Food industry conviction game changer and the ongoing four-pronged threat

October 29, 2015

On September 21, 2015, a federal judge sentenced Stewart Parnell, former CEO of the now-defunct Peanut Corporation of America (PCA), to a 28-year prison sentence for selling tainted peanut butter that killed nine people and sickened 714 others across 46 states. The charges stem from a 2008 salmonella outbreak that was traced back to peanut butter paste manufactured by PCA. It was the deadliest salmonella outbreak in recent years, prompting one of the largest food recalls in American history.

This case has been a serious wake-up call for the food industry.

The PCA case was the first in history to see a corporate executive convicted of felony charges in relation to food poisoning, and it highlights one of four growing threats to the bottom line of every food industry business:

1.     Food recalls are on the rise. In September, 9,000 cases of frozen corn were recalled due to a listeria scare. Days later, a salmonella outbreak in cucumbers imported from Mexico caused one death and sickened hundreds of consumers. FDA statistics on recalls, market withdrawals, and safety alerts are shocking, with some type of action being implemented against a food-related business almost daily.

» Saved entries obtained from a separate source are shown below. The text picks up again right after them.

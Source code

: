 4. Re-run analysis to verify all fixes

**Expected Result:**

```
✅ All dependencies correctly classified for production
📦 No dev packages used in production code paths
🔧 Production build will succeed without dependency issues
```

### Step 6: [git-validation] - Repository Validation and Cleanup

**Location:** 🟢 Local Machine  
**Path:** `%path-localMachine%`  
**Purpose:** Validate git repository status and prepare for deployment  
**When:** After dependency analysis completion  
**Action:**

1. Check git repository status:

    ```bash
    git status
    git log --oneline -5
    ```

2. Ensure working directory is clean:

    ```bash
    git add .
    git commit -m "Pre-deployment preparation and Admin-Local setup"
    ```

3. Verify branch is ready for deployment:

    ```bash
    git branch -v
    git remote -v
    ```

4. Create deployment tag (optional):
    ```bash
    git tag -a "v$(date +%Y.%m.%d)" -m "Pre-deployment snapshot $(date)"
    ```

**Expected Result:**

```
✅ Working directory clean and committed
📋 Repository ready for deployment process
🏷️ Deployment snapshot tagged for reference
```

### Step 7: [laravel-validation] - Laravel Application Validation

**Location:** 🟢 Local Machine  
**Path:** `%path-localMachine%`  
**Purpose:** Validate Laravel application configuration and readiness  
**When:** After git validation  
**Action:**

2.     Courts are cracking down. As evidenced by the PCA case, courts are getting tough on deadly outbreaks, sending a strong signal to the industry that executives at the highest levels will be held accountable.

3.     Regulations are getting tougher. The Food Safety Modernization Act (FSMA) was passed in 2011, giving the Food and Drug Administration (FDA) greater leverage in preventing and battling food outbreaks, including the authority to shut down businesses that don’t comply with FSMA regulations.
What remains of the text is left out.